DESCRIPTION OF THE TASK. Check every line of the entries below for the word "Configuration", and copy the ones that have it.

DATA PROVIDED.

========

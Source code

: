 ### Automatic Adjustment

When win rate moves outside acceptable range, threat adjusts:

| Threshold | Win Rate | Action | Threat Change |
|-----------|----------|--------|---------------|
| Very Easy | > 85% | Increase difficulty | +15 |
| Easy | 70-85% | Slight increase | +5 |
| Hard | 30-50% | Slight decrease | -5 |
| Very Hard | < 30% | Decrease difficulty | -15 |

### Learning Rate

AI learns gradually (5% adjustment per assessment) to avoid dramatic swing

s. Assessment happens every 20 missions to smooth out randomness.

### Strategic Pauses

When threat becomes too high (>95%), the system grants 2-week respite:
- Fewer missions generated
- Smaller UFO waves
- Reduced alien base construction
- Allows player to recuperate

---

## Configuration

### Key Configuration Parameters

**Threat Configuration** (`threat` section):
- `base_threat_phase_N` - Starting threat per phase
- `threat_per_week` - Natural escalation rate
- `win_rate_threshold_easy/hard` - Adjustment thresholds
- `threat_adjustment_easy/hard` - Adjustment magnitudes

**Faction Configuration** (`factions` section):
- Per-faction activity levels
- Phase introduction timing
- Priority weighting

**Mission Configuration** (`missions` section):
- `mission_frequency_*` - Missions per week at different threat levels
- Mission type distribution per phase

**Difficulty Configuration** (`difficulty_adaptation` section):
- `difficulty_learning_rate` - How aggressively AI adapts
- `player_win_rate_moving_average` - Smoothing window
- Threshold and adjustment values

========

ANSWER BOX.
## Configuration
### Key Configuration Parameters
**Threat Configuration** (`threat` section):
**Faction Configuration** (`factions` section):
**Mission Configuration** (`missions` section):
**Difficulty Configuration** (`difficulty_adaptation` section):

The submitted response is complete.